Auch wenn er sich inzwischen entschuldigt hat: Was muss sich der Ehrenpräsident des spanischen WWF  auch auf seine alten Tage auf Elefantenjagd begeben… Obwohl: Großwildjagden haben j a schon eine gewisse Tradition beim WWF. International wie national. Ein Blick in die Leitungsetagen zeigt so illustre Gestalten wie den Duke of Edinburgh. Einst Großwildjäger, dann WWF-Ehrenpräsident, ja, genau: der Lord Mountbatten, mit dem schrägen Humor, der Bundeskanzler Kohl schon mal mit den Worten begrüßte:  „Guten Tag, Herr Reichskanzler“.

Auch in Deutschland zeigten Stiftungsrat oder Vorstand des WWF im Lauf der Jahre immer wieder gern jägerische Affinitäten. Da waren etwa der Ex-Chef der Holstenbrauerei, ein Adliger aus Schleswig-Holstein oder, besonders hübsch, ein Kölner Industrieller mit aparten Jagdtrophäen im Büro. Als allzu öffentlich wurde, dass der Leoparden und Elefanten schießt, haben sie sich damals ganz schnell von ihm getrennt. Und war da nicht früher auch ein spenden- und jagdaffiner Prinz zu Sayn-Wittgenstein jahrelang im Präsidium?

Naja, Juan Carlos will der spanische WWF jetzt jedenfalls auch loswerden. Dabei hat El Rey de los elefantes nur seine naturschützerische Pflicht erfüllt. Weil es in Botswana viele Elefanten gibt, sie nicht mehr wandern dürfen, fressen sie alles alles ganz kaputt. Ratzefatz, Bäume, Sträucher, weg. Da müssen die Jäger doch regulierend eingreifen dürfen, oder? Ganz legal übrigens.

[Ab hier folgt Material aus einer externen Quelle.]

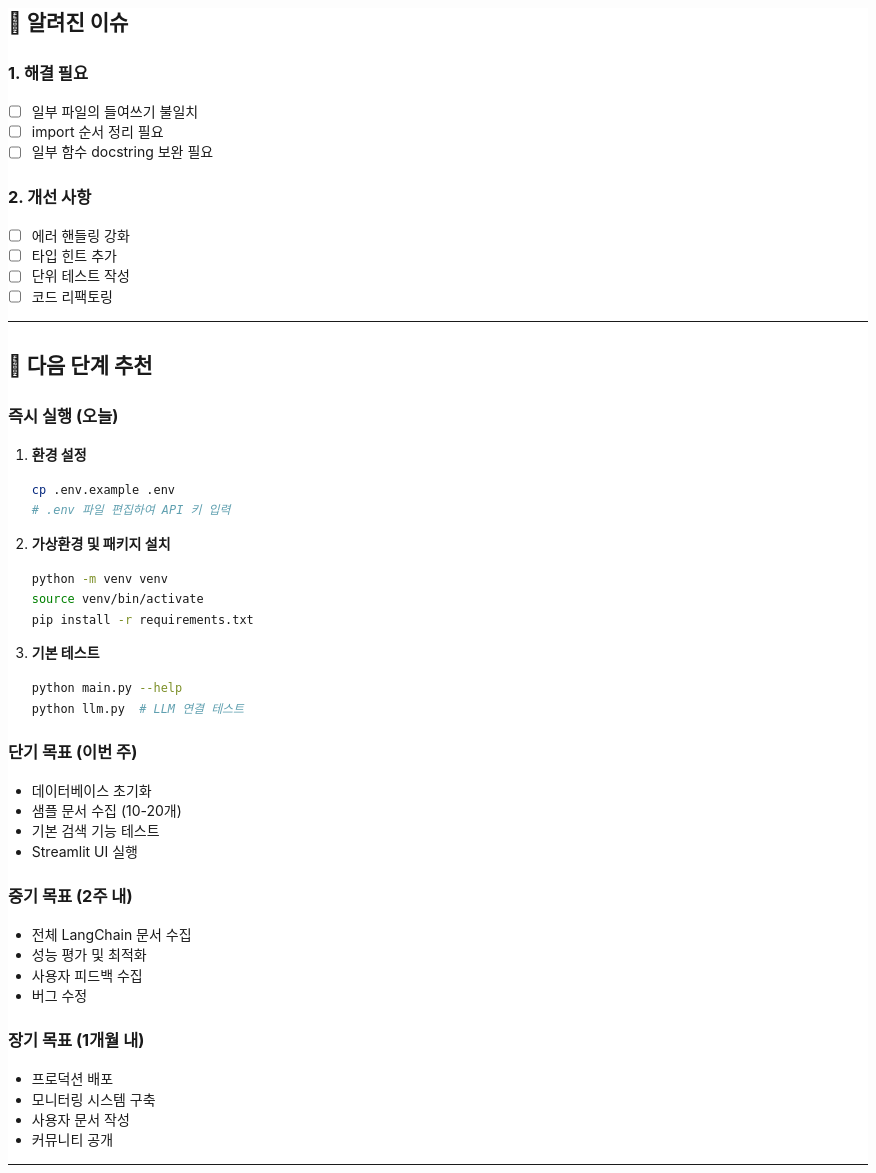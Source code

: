 
## 🐛 알려진 이슈

### 1. 해결 필요
- [ ] 일부 파일의 들여쓰기 불일치
- [ ] import 순서 정리 필요
- [ ] 일부 함수 docstring 보완 필요

### 2. 개선 사항
- [ ] 에러 핸들링 강화
- [ ] 타입 힌트 추가
- [ ] 단위 테스트 작성
- [ ] 코드 리팩토링

---

## 📝 다음 단계 추천

### 즉시 실행 (오늘)
1. **환경 설정**
   ```bash
   cp .env.example .env
   # .env 파일 편집하여 API 키 입력
   ```

2. **가상환경 및 패키지 설치**
   ```bash
   python -m venv venv
   source venv/bin/activate
   pip install -r requirements.txt
   ```

3. **기본 테스트**
   ```bash
   python main.py --help
   python llm.py  # LLM 연결 테스트
   ```

### 단기 목표 (이번 주)
- 데이터베이스 초기화
- 샘플 문서 수집 (10-20개)
- 기본 검색 기능 테스트
- Streamlit UI 실행

### 중기 목표 (2주 내)
- 전체 LangChain 문서 수집
- 성능 평가 및 최적화
- 사용자 피드백 수집
- 버그 수정

### 장기 목표 (1개월 내)
- 프로덕션 배포
- 모니터링 시스템 구축
- 사용자 문서 작성
- 커뮤니티 공개

---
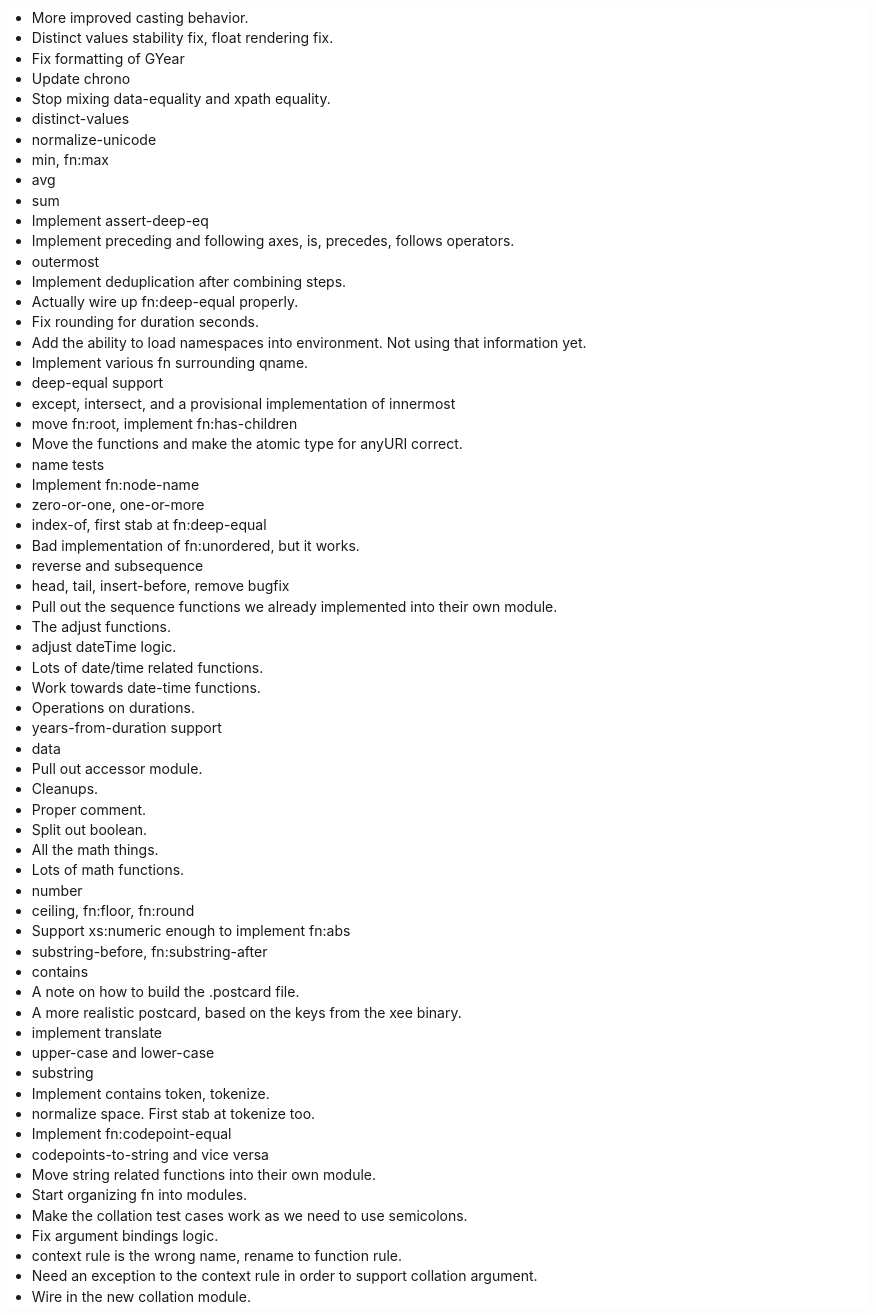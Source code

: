 - More improved casting behavior.
- Distinct values stability fix, float rendering fix.
- Fix formatting of GYear
- Update chrono
- Stop mixing data-equality and xpath equality.
- distinct-values
- normalize-unicode
- min, fn:max
- avg
- sum
- Implement assert-deep-eq
- Implement preceding and following axes, is, precedes, follows operators.
- outermost
- Implement deduplication after combining steps.
- Actually wire up fn:deep-equal properly.
- Fix rounding for duration seconds.
- Add the ability to load namespaces into environment. Not using that information yet.
- Implement various fn surrounding qname.
- deep-equal support
- except, intersect, and a provisional implementation of innermost
- move fn:root, implement fn:has-children
- Move the functions and make the atomic type for anyURI correct.
- name tests
- Implement fn:node-name
- zero-or-one, one-or-more
- index-of, first stab at fn:deep-equal
- Bad implementation of fn:unordered, but it works.
- reverse and subsequence
- head, tail, insert-before, remove bugfix
- Pull out the sequence functions we already implemented into their own module.
- The adjust functions.
- adjust dateTime logic.
- Lots of date/time related functions.
- Work towards date-time functions.
- Operations on durations.
- years-from-duration support
- data
- Pull out accessor module.
- Cleanups.
- Proper comment.
- Split out boolean.
- All the math things.
- Lots of math functions.
- number
- ceiling, fn:floor, fn:round
- Support xs:numeric enough to implement fn:abs
- substring-before, fn:substring-after
- contains
- A note on how to build the .postcard file.
- A more realistic postcard, based on the keys from the xee binary.
- implement translate
- upper-case and lower-case
- substring
- Implement contains token, tokenize.
- normalize space. First stab at tokenize too.
- Implement fn:codepoint-equal
- codepoints-to-string and vice versa
- Move string related functions into their own module.
- Start organizing fn into modules.
- Make the collation test cases work as we need to use semicolons.
- Fix argument bindings logic.
- context rule is the wrong name, rename to function rule.
- Need an exception to the context rule in order to support collation argument.
- Wire in the new collation module.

Und die Hubertusjünger lassen ein Geld vor Ort… die reinste Entwicklungshilfe  – 7.000 bis 30.000 Euro kostet eine Jagdlizenz, schreibt die Zeitschrift Epoca genüsslich in ihrem Blog. Und das in einer Zeit, da auf der Iberischen Halbinsel alle den Gürtel enger schnallen müssen. Alle? Naja, sagen wir besser: fast alle. Aber für die Schüsse auf die Dickhäuter hat Juan Carlos ja gar nicht selbst bezahlt, müssen wir der Gerechtigkeit halber feststellen, die Bärenjagd mit Schuss 2006 in Russland war schließlich auch gesponsort. Ja doch: Bei einem Jahresgehalt von 292.000 Euros muss man schon ein bisschen haushalten.